Compliance: While compliance is an issue with any long-term treatment, Dr Di Bisceglie says that as with hypertension and other chronic conditions, the keys are patient education and communication, follow-up, and providing drugs with few side effects.

Cost is another problem. “These medicines are not cheap,” he says. But the oral agents telbivudine and lamivudine have the advantage over other options at this point. One year of therapy can cost from $2500 for telbivudine or lamivudine to $18,500 with pegylated interferon. However, “The main complications of hepatitis B are liver cancer or cirrhosis requiring liver transplantation, both of which are very expensive outcomes that we would hope to prevent,” Dr Di Bisceglie notes.

“A lot of people who may need treatment may not have the costs of their medicines covered,” he concedes.
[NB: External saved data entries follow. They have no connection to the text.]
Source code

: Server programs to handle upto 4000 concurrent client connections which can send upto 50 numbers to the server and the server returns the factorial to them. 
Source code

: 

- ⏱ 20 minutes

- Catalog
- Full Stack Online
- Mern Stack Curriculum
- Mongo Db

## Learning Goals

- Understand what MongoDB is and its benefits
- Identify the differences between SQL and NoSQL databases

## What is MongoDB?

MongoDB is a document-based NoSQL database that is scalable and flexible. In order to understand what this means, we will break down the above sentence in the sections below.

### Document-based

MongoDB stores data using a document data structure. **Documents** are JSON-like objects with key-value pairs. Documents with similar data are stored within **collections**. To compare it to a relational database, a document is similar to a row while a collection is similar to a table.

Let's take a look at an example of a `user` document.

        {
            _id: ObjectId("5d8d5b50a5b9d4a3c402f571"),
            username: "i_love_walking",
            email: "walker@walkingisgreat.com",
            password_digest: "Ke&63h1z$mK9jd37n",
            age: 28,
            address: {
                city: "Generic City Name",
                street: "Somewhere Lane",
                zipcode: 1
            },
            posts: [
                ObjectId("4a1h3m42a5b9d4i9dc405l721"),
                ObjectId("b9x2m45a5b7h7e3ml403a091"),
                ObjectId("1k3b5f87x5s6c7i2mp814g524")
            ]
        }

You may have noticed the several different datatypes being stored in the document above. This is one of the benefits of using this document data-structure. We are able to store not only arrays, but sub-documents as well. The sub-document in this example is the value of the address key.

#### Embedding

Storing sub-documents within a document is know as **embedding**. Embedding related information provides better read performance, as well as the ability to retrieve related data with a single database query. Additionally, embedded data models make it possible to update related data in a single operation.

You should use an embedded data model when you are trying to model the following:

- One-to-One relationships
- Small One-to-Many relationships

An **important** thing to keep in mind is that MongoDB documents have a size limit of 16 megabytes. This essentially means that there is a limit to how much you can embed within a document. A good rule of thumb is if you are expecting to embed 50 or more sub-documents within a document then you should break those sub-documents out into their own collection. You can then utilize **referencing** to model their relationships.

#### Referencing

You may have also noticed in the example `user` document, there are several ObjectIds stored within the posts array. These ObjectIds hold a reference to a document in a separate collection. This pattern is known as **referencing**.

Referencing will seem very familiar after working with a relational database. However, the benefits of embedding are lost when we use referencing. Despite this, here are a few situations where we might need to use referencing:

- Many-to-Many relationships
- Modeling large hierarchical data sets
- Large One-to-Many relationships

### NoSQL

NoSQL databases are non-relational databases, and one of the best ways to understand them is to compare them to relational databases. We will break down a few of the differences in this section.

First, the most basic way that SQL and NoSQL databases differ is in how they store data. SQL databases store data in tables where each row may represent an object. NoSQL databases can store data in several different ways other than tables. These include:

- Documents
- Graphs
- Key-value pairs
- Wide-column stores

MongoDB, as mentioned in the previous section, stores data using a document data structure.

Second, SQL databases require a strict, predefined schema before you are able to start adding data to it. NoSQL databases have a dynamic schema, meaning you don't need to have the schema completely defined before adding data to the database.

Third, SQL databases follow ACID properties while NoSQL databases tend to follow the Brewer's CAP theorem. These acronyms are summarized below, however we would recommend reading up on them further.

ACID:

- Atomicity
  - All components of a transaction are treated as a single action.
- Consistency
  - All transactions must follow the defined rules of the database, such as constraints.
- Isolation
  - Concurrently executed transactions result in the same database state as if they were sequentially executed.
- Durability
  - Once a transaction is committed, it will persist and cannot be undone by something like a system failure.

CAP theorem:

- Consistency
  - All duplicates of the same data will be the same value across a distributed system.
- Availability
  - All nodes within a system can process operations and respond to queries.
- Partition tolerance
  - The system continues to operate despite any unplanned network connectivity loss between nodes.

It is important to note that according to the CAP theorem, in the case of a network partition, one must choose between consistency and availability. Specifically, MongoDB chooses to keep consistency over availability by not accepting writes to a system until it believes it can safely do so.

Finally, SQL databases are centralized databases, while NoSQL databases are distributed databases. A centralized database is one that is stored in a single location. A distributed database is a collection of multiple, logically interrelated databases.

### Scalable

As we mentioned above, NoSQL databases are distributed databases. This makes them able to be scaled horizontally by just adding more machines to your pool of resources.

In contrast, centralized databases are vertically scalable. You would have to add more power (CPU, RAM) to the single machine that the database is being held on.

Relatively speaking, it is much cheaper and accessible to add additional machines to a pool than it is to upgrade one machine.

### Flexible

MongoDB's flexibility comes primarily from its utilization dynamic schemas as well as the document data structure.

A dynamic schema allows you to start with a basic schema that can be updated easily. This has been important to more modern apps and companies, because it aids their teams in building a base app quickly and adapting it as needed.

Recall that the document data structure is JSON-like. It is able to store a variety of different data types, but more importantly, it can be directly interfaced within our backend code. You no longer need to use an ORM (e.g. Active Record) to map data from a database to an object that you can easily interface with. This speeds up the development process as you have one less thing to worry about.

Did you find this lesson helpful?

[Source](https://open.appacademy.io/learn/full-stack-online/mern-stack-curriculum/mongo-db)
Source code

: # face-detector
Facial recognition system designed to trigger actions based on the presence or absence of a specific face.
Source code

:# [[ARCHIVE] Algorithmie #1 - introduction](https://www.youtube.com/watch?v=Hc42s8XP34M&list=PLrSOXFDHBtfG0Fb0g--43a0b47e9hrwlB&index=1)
This argues for being selective when determining which patients should be treated.

“There are people who really need treatment, and everybody agrees on those. And then there are people who absolutely don’t need treatment—the inactive carrier of hepatitis B.” In the gray area are patients who may have low levels of active liver disease or who have “in-between” levels of virus. “Since we don’t really know yet the benefits of treating those kinds of individuals, you might argue, ‘Maybe they should be observed, rather than treated immediately because of the issues of compliance and cost.’”

Some physicians also do not comply with recommended follow-up, which calls for monitoring all patients with chronic HBV at least twice annually. “To just see someone with hepatitis B and say, ‘You don’t need treatment,’ and then dismiss him is potentially very dangerous,” he warns.

Primary care physicians play a pivotal role in finding the people who have HBV infection, he emphasizes, noting that only a small fraction of Americans with chronic HBV infection have been identified. “This is because most patients are asymptomatic until they have very advanced liver disease.”

All immigrants from endemic countries should be screened, he stresses. “If we start with that, we’ll catch a lot of them….And we can vaccinate their sexual partners…and their children to prevent the ongoing spread of hepatitis B in this country.”